First, even though couched in the language of visitations to heavens and hells, Swedenborg retained his empirical bent. Everything he wrote about was tested on the anvil of his own interior experience. Heaven and Hell are 'inward states' that constitute our world and its potentiality: they describe possibilities of consciousness and the quest for freedom. This is precisely the statues they occupy in Buddhism: real because inward.
Second, in spite of the apparent ethereal nature of 'vision', Swedenborg was strikingly concrete. All that he described was rooted in a recognition that all understanding tended towards deepening our practice of love and compassion, here and now. Zen is expressed in washing the dishes or, as Swedenborg would say, a tendency towards love would be revealed by the care a cobbler repairs the shoes entrusted to him or her.
Third, everything is trending towards unity, the One, in which our liberation is found. The more deeply we are bound in joy to and with one another, losing our self-centredness, the freer we become. Our ego shed, we discover our selving in a binding of love and wisdom at the heart of life.
It is absolutely true that Swedenborg's language is Christian - much of his writing is a revealing of the inner meaning of Scripture - as Suzuki's was of Buddhism - but both are explorers of the empirical nature of our inner lives that are unfolding from a deepening unity and as searching accounts of human frailty and abundance have deep commonalities.
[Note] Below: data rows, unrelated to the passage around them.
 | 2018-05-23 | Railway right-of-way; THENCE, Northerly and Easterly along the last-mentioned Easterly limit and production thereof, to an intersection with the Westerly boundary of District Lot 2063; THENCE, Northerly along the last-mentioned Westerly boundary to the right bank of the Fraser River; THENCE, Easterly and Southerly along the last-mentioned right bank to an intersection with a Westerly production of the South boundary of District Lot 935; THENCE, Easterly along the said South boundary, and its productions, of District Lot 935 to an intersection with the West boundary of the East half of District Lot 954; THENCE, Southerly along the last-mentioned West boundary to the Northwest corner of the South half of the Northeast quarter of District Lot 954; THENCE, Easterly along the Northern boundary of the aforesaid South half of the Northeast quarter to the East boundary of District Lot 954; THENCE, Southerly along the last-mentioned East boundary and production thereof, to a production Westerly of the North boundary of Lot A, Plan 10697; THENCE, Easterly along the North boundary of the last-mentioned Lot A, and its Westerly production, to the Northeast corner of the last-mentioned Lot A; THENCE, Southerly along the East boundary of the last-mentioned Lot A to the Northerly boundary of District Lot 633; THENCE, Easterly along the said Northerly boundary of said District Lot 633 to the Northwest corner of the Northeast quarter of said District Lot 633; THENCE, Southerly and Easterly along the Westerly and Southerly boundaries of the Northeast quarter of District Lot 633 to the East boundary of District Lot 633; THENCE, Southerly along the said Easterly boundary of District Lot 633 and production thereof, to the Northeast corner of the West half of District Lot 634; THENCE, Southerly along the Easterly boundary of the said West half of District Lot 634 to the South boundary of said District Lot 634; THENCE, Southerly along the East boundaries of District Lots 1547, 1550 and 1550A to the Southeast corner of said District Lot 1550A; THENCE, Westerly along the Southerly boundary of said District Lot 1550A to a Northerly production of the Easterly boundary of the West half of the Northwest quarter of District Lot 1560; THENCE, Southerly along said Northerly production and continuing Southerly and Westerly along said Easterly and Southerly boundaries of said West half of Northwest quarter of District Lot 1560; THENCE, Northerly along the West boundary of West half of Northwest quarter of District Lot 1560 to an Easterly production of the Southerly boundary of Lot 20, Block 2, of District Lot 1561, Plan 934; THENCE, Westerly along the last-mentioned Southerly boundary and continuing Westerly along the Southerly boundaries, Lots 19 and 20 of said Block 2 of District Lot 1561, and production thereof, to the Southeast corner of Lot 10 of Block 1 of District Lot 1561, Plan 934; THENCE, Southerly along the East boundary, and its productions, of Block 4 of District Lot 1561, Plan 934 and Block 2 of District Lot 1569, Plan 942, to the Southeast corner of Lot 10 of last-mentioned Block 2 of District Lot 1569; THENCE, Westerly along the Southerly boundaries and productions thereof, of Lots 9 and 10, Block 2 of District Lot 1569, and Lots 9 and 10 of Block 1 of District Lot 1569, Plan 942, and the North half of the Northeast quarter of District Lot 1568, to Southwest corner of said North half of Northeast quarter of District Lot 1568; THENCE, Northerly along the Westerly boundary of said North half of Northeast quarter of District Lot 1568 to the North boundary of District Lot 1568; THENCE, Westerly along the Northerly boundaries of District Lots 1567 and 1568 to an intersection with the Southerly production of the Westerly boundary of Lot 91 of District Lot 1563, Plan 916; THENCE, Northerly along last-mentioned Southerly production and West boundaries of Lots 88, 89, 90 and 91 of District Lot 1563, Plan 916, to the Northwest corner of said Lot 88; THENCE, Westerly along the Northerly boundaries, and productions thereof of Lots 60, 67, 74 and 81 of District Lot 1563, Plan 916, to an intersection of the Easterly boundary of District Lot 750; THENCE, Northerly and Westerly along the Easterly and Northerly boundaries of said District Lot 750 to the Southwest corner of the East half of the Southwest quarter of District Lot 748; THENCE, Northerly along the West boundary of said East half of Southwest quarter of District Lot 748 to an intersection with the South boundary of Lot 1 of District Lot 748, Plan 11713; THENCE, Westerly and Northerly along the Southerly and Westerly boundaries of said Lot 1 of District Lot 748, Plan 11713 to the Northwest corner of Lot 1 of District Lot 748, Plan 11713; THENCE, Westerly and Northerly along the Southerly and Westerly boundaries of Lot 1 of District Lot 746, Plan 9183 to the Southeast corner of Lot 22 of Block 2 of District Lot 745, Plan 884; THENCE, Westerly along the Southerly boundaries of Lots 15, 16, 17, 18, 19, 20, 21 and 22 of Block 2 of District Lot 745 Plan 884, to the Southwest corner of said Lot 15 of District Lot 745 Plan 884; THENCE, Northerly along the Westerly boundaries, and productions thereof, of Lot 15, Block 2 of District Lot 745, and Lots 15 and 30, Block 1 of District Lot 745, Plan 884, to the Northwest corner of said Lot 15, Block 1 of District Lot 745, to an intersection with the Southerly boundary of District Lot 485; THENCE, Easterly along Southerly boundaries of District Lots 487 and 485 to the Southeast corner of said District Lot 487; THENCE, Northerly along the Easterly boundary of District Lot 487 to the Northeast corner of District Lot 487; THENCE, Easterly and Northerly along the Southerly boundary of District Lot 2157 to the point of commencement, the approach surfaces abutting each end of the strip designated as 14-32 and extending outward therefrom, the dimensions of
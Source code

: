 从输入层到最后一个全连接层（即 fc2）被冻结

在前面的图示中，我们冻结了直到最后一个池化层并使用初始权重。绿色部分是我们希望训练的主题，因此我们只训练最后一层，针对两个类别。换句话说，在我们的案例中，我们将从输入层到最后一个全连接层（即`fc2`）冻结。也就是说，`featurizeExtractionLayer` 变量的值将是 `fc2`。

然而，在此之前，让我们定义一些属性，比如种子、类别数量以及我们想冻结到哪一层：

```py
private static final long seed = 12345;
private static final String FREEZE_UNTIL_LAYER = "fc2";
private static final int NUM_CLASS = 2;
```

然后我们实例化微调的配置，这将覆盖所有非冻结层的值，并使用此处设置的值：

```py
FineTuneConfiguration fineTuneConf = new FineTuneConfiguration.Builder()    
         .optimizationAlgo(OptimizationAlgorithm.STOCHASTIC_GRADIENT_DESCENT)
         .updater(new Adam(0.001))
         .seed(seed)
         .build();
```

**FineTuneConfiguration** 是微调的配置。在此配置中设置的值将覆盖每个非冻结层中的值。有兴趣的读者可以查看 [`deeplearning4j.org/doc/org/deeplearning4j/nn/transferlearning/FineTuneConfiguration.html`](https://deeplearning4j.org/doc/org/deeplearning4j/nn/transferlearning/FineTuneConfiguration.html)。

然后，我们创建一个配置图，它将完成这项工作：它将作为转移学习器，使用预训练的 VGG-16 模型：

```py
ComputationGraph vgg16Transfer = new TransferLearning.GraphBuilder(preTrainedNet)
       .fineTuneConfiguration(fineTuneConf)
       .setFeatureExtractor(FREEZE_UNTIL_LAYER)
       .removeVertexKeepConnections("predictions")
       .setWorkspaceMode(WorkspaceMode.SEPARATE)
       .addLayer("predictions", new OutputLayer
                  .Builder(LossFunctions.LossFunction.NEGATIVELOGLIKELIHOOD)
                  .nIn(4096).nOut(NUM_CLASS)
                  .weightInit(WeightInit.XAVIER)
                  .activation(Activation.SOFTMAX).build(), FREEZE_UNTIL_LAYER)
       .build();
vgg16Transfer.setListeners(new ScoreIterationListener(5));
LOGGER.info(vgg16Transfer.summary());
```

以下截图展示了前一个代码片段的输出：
All of this came back to me in reading Wilson Van Dusen's 'The Presence of Other Worlds: the findings of Emanuel Swedenborg' which is a remarkable book in its own right. Written from the perspective of a clinical psychologist and student of Swedenborg, it acts both as an illuminating introduction and a challenging act of thought to consider Swedenborg seriously as a master of the inner life. This, I think, he was.
Simply to consider his foundational insight that we are drawn to the outer states that we most inwardly love is to bring us face to face with the question: what is it that I love? The answer can be humbling if you can get behind your egotistical assumption and quietly sit with the realities revealed in the contours of your daily life. What do I truly value for this, in a radical sense, will determine the unfolding of my fate, one that rests wholly in my hands dependingon how I respond to the divine offer of freedom?